No Televison?

Saya menemukan iklan ini di Bulletin Board Friendster saya:

Dalam rangka menyukseskan gerakan HARI TANPA TV 2008 yang diprakarsai oleh Yayasan Pengembangan Media Anak dan didukung oleh berbagai institusi yang bersedia bergabung, maka akan diselenggarakan:

"FUN DAY WITHOUT TV 2008"
Tanggal : 20 Juli 2008
Waktu : Pk 09.00 - selesai WIB
Lokasi : Taman Monas

Bentuk kegiatan : mengundang dan bekerja sama dengan beberapa sekolah dan perguruan tinggi di Jabodetabek untuk mengadakan lomba, bazaar kecil, membuka booth tanya jawab seputar anak dan TV bagi orangtua dan anak-anak.
Mengapa perlu ada Hari Tanpa TV (HTT)? Ada 2 makna: pertama, ingin membiasakan bahwa tanpa TV pun hidup akan tetap nyaman, Jadi, kita mencoba mengurangi ketergantungan kita, terutama anak-anak, pada TV. Kedua, sebagai ungkapan keprihatinan kita terhadap isi tayangan TV yang tidak aman dan tidak sehat untuk anak.

Yang saya herankan, ada apa sih dengan TV? Kenapa merasa harus bisa hidup tanpa TV? Bukannya TV juga banyak manfaatnya?

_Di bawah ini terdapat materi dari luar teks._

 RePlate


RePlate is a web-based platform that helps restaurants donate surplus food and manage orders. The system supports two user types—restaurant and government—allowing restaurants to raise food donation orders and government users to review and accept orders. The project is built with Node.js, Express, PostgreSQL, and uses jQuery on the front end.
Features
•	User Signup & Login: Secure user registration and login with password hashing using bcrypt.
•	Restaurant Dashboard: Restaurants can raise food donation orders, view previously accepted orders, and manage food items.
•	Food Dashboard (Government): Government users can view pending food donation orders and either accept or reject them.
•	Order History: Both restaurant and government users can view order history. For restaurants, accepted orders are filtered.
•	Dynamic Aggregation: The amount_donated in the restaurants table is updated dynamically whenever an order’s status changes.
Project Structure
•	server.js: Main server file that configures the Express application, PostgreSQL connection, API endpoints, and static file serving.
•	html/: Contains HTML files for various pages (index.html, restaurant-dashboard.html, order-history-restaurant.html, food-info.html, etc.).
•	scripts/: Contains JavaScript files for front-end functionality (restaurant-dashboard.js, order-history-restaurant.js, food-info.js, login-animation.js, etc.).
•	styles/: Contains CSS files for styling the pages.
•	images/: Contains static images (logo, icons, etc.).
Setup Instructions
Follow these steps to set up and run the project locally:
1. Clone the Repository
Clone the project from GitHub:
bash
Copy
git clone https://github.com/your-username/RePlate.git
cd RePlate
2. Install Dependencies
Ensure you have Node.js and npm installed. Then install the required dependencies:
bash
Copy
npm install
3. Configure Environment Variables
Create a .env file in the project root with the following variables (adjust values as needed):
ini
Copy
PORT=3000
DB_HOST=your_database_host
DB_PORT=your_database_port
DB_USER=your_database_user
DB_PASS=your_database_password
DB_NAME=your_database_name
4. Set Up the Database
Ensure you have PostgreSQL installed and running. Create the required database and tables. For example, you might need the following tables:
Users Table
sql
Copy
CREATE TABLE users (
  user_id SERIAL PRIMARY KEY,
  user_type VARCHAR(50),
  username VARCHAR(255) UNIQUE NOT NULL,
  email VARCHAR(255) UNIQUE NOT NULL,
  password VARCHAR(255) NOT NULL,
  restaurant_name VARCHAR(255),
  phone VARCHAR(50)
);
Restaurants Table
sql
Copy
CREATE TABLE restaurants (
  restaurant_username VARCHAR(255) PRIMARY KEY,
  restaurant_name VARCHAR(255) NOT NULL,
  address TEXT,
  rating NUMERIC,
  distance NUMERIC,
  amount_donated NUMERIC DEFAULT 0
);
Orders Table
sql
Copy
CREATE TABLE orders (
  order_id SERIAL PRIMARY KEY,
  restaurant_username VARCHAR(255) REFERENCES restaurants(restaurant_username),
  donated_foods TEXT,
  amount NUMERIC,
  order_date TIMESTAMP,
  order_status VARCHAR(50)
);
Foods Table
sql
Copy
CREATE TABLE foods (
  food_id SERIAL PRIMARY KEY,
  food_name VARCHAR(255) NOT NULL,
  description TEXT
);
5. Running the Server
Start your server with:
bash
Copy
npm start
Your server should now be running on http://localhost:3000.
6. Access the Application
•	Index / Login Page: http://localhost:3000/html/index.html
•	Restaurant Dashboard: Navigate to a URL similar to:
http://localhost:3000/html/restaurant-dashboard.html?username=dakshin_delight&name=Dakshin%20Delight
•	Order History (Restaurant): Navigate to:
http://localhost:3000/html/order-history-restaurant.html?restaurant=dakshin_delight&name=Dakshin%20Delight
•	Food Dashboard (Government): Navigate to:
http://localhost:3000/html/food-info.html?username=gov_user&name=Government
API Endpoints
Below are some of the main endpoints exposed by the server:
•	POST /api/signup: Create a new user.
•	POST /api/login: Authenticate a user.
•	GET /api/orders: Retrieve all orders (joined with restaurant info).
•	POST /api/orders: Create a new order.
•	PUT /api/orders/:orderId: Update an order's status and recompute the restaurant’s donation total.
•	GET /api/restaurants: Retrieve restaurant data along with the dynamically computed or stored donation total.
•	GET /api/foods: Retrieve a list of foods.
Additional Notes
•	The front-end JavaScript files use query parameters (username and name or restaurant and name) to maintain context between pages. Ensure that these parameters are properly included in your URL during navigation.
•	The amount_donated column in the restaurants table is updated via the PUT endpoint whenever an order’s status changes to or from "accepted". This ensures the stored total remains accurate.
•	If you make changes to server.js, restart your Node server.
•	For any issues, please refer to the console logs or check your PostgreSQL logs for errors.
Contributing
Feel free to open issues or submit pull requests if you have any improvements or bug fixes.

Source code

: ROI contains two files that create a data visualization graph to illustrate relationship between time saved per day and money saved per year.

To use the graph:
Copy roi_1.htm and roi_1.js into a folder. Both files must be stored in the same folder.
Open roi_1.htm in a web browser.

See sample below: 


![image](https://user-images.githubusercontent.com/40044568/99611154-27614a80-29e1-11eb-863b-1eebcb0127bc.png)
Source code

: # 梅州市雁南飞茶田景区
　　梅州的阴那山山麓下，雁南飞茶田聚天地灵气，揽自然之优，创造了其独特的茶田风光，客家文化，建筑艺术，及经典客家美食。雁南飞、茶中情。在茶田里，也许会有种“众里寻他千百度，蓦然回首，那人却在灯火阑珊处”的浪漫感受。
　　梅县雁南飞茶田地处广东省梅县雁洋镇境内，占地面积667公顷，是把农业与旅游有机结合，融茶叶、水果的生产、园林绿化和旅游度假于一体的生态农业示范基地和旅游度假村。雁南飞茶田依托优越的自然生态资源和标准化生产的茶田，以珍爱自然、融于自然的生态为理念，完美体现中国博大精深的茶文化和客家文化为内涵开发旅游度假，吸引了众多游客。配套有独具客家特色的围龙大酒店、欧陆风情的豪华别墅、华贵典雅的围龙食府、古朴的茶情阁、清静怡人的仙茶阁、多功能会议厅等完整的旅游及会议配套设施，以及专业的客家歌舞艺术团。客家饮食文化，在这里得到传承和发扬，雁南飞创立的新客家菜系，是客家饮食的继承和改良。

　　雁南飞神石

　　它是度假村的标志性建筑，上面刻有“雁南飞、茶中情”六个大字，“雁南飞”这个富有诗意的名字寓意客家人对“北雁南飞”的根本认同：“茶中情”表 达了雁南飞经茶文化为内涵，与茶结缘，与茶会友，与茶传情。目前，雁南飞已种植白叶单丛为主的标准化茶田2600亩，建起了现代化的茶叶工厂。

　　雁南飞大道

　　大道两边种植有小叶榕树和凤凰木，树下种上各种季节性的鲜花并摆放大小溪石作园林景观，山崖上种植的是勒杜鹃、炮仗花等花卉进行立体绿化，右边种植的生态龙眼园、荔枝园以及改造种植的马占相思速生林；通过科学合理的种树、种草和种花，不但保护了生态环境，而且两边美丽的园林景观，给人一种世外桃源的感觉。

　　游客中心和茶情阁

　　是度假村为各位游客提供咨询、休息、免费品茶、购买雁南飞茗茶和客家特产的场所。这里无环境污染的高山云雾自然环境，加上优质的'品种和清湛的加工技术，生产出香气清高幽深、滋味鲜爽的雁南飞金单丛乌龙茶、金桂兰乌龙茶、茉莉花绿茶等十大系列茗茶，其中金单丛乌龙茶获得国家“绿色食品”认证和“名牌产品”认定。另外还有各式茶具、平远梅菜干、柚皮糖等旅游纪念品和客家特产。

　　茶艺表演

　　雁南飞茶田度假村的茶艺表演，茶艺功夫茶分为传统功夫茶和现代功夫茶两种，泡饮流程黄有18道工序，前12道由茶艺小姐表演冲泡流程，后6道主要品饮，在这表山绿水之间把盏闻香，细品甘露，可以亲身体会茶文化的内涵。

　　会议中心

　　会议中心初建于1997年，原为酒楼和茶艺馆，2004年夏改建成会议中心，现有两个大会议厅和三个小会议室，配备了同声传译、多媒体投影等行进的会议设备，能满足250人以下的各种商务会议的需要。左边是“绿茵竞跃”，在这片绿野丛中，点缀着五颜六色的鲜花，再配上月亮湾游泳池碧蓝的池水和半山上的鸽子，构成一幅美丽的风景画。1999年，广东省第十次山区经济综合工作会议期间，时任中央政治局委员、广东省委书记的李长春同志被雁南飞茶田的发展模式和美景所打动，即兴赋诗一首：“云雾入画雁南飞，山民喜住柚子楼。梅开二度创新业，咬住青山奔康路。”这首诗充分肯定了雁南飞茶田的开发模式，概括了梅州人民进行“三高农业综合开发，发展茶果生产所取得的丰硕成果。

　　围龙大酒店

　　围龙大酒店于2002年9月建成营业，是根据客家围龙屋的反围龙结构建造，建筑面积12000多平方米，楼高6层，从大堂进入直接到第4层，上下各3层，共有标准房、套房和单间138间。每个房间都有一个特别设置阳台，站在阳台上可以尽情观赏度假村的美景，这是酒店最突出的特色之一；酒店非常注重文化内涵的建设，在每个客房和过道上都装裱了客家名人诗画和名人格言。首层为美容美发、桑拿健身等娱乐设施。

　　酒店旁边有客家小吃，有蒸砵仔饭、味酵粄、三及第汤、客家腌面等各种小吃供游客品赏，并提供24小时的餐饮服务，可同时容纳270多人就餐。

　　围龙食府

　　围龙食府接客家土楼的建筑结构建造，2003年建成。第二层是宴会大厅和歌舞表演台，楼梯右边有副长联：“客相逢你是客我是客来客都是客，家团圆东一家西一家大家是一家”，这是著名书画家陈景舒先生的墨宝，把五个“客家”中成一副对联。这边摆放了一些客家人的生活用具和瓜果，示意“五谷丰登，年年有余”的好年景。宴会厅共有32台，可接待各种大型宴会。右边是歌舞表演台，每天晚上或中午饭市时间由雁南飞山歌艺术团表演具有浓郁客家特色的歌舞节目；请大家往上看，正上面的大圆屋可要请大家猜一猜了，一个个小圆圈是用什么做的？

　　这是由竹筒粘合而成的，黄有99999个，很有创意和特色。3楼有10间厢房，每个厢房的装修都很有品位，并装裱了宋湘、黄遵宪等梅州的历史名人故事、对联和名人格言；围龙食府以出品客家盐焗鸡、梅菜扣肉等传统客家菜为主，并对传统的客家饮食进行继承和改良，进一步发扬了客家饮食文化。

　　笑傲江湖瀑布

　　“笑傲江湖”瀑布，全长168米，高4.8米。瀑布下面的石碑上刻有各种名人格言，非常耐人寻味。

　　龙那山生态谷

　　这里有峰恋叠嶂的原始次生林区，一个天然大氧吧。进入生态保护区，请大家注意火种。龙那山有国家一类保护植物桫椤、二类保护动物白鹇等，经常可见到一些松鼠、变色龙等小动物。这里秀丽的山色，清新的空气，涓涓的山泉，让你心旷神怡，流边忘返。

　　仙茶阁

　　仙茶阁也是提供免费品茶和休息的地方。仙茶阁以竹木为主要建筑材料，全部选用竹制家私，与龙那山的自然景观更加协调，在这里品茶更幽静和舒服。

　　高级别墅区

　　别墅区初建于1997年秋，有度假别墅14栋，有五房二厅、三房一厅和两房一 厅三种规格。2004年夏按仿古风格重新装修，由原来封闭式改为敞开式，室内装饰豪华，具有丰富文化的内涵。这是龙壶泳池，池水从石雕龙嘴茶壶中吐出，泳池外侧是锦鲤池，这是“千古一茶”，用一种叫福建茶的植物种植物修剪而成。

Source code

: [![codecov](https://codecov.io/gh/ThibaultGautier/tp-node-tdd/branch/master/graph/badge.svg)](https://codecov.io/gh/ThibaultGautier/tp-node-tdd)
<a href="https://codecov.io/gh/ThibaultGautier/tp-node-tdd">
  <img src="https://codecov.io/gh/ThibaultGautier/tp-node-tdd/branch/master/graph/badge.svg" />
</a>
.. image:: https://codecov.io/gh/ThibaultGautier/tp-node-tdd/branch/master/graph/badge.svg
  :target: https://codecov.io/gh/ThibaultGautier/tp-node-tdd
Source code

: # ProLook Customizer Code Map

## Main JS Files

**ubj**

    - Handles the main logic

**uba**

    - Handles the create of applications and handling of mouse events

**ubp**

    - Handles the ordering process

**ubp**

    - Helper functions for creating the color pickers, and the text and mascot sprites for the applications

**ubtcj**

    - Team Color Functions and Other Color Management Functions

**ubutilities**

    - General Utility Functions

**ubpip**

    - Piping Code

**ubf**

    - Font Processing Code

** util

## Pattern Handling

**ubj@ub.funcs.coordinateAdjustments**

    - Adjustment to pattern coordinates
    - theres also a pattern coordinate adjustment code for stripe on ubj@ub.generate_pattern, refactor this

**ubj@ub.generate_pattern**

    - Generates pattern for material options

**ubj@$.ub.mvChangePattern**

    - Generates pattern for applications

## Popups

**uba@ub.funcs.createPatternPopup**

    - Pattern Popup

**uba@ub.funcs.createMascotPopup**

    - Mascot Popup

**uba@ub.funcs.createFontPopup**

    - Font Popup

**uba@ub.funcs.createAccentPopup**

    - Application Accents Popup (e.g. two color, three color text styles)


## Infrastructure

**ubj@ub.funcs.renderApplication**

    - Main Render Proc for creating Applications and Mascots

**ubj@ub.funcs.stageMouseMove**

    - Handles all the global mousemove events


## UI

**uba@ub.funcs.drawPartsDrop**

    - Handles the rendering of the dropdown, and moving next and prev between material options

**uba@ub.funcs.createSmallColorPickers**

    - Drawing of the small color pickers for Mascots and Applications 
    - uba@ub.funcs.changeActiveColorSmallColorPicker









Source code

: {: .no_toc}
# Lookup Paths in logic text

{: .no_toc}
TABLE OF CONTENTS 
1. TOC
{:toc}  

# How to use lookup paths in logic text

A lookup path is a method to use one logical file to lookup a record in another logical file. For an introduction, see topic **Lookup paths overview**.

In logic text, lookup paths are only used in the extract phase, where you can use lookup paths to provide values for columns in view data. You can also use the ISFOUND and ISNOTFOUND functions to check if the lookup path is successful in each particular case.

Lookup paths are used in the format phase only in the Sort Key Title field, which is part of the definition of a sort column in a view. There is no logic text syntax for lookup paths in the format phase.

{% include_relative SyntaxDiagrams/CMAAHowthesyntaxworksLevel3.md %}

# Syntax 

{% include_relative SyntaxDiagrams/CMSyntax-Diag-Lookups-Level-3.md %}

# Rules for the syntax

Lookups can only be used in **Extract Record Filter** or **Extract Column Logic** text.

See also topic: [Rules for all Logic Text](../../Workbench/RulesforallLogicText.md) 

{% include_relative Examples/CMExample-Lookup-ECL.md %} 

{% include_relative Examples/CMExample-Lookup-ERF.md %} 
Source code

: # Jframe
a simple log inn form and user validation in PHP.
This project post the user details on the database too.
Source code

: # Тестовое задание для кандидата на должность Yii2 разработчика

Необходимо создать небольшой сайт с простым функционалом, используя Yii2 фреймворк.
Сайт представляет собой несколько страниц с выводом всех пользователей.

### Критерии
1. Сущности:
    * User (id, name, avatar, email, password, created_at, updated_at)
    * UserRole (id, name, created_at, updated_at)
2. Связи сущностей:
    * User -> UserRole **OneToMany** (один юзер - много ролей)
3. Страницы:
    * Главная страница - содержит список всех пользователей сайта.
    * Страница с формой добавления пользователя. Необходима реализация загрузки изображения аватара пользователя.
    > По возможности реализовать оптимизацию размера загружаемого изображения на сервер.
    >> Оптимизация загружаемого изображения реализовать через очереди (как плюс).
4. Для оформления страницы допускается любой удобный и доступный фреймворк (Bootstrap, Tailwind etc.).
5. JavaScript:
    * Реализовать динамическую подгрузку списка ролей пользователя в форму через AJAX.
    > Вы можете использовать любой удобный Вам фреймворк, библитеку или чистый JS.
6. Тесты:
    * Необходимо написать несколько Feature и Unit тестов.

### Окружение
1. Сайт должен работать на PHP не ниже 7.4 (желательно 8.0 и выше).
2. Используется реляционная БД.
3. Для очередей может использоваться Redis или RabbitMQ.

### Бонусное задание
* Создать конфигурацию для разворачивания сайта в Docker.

Kalo toh TV menjadi tidak bermanfaat dan lebih banyak merugikannya, itu salah per individu, bukan TV.

Mengenai tayangan TV yang tidak aman dan sehat untuk anak, maka dari itu ada jam malam kan? Kenapa harus ketakutan? Jam malam berarti anak sudah tidur kan? Kalo anak belum tidur, salah orang tuanya sendiri. Kenapa kita yang tidak punya anak harus repot-repot tidak bisa menonton tv? Bukan egois, but take your own business please. Don't share it with us.